Intellectual acceptance is different from real understanding. Real understanding includes having it mean something to you. It includes seeing its personal relevance. It includes connecting with it emotionally. It includes getting it from the inside.
And practice is the road to that real understanding. That is why real understanding is not the prerequisite for practice. It's the other way around: practice is the means to understanding. Just practice, and you will understand.
Don't mistake intellectual acceptance for real understanding. If you do, you'll tell yourself you don't need to practice.
2:1-2: It's disturbing to think that the entire reality we see is not there. It's so disturbing that the idea might meet with active resistance—not just passive. Resistance is a major theme in the Workbook thus far—have you noticed? References to it: In.9:1-2, 4.6:1, 5.4:1, 8.6:1.
Here is some material on passive vs. active resistance:
Passive resistance occurs where people do not take specific actions. At meetings, they will sit quietly and may appear to agree with the change. Their main tool is to refuse to collaborate with the change. In passive aggression, for example, they may agree and then do nothing to fulfill their commitments.
This can be very difficult to address, as resisters have not particularly done anything wrong. One way to address this is to get public commitment to an action (and you can start small on this), then follow up — publicly if necessary — to ensure they complete the action. Then keep repeating this until they are either bought in or give in.
Active resistance occurs where people are taking specific and deliberate action to resist the change. It may be overt, with such as public statements and acts of resistance, and it may be covert, such as mobilizing others to create an underground resistance movement.
Overt active resistance, although potentially damaging, is at least visible and you have the option of using formal disciplinary actions (although more positive methods should normally be used first). When it is covert, you may also need to use to covert methods to identify the source and hence take appropriate action. (from www.changingminds.org)
But, Jesus says, go ahead and apply the idea in spite of active resistance. You can actively resist it—that's fine. Just, while you are resisting, please do still apply the idea.
"Each small step"—of application, of practice. "Will clear a little of the darkness," a little of the debris that clogs your mind. And then "understanding will finally come," will bring light to every corner of the mind that was darkened. This is a great encapsulation for exactly how practice works. This is the Workbook's whole strategy.
Notice our now familiar instructions of applying the idea indiscriminately and excluding nothing. Those two things seem like the same thing—in applying the idea, you are discriminating against nothing. But I think discrimination can also take the form of weighting different objects differently—deemphasizing certain ones rather than flat-out excluding them.
Notice also that, as with previous lessons, we start near and then extend out farther.
It helped me to add:
What I seem to be picturing is not there.
There is something else there.
I'm just not seeing it.
It's as if you were looking at your spouse, but you saw your mother's face
"Be sure you are honest with yourself in making this distinction." What is this distinction?
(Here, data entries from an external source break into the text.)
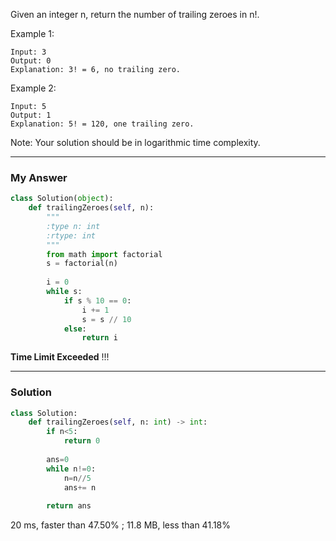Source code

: Given an integer n, return the number of trailing zeroes in n!.

Example 1:
```
Input: 3
Output: 0
Explanation: 3! = 6, no trailing zero.
```
Example 2:
```
Input: 5
Output: 1
Explanation: 5! = 120, one trailing zero.
```
Note: Your solution should be in logarithmic time complexity.

---
### My Answer
```Python
class Solution(object):
    def trailingZeroes(self, n):
        """
        :type n: int
        :rtype: int
        """
        from math import factorial
        s = factorial(n)
        
        i = 0
        while s:
            if s % 10 == 0:
                i += 1
                s = s // 10
            else:
                return i
```                
**Time Limit Exceeded** !!!

---
### Solution
```Python
class Solution:
    def trailingZeroes(self, n: int) -> int:
        if n<5:
            return 0
        
        ans=0
        while n!=0: 
            n=n//5
            ans+= n
        
        return ans
```        
20 ms, faster than 47.50%  ;  11.8 MB, less than 41.18%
The idea is that you might be innocently and quite appropriately brushing over something simply because you are not straining to include everything. Or, it may be that you are brushing over it because you want to exclude it. It's a subtle distinction, but you have to be honest about it (this is the Course's main emphasis in relation to honesty—self—honesty in the face of temptations to lie to yourself). You could be using the Course's legitimate out—don't attempt complete inclusion—as a cover for your ego—I want specific exclusion. Realize this very real possibility, and be honest about it.
Exercise: 3 or 4 times, for 1 minute
Look about you, first near and then far, applying the idea without discrimination or exclusion to whatever you see. Begin with things near you: "I do not see this [telephone, arm, etc.] as it is now." Then extend the range outward: "I do not see that [door, face, etc.] as it is now."
Remarks: You may accept this idea, but you do not really understand it, nor are you expected to. Understanding is not the prerequisite for this practice; rather, understanding is the goal of this practice. These exercises are meant to undo your illusion that you understand things, and by clearing this blockage away, allow true understanding to finally dawn on your mind. So at this point simply practice the idea, even if you do not understand it, find it disturbing, or even actively resist it.